Sounds a lot like Christian discipleship, doesn’t it? In the New Testament, James says, “Now if any of you lacks wisdom, he should ask God—who gives to all generously and ungrudgingly—and it will be given to him. But let him ask in faith without doubting. For the doubter is like the surging sea, driven and tossed by the wind. That person should not expect to receive anything from the Lord, being double-minded and unstable in all his ways” (Jas. 1:5-8 CSB). We receive such instruction through God’s word and the Holy Spirit. In anticipation of his departure from the earth, Jesus encourages his disciples, “When the Spirit of truth comes, he will guide you into all the truth.
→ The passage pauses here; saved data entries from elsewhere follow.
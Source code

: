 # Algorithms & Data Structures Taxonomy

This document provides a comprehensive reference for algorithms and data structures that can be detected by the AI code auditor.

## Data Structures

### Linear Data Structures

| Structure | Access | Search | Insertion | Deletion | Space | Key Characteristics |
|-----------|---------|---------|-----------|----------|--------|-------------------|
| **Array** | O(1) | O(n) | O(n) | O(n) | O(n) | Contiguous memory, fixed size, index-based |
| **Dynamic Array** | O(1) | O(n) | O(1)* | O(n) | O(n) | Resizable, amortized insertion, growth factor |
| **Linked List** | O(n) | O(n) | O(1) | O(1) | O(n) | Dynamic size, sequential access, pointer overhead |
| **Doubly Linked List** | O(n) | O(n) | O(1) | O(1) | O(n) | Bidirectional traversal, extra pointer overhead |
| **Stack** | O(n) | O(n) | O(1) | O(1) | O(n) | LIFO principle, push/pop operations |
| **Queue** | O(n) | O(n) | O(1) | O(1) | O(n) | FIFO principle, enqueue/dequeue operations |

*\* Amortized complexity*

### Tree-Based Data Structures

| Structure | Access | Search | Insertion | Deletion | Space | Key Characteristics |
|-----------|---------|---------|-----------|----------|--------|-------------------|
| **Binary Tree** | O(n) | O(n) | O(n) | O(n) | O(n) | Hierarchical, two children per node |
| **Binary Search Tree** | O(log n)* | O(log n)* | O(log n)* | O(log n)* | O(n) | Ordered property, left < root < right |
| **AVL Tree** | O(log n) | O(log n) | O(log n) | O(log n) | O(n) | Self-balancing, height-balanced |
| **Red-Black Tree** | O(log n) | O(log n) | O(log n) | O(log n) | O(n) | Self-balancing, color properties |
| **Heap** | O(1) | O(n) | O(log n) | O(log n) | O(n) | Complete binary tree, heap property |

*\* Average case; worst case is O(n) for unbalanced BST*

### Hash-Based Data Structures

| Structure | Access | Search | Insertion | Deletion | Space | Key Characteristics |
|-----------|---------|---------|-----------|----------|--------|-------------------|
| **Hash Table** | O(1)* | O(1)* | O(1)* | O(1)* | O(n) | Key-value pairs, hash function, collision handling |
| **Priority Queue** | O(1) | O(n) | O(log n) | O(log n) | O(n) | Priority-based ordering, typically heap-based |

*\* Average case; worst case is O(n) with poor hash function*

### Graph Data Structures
For he will not speak on his own, but he will speak whatever he hears. He will also declare to you what is to come. He will glorify me, because he will take from what is mine and declare it to you” (John 16:13-14 CSB). A disciple of Jesus, then, is one who walks in wisdom and in truth. They respect God as God, see the world as God sees it, submit to His word and will, and practically walk in the instruction and power of God’s Spirit every day.
So, are you pursuing wisdom or folly in your thinking and living? If you find yourself in the place of the fool, will you get out from behind the wall of chainsaws and get into the car? It is only then that you will move forward and avoid the consequences of a foolish life. It will also make for a life of better viewing.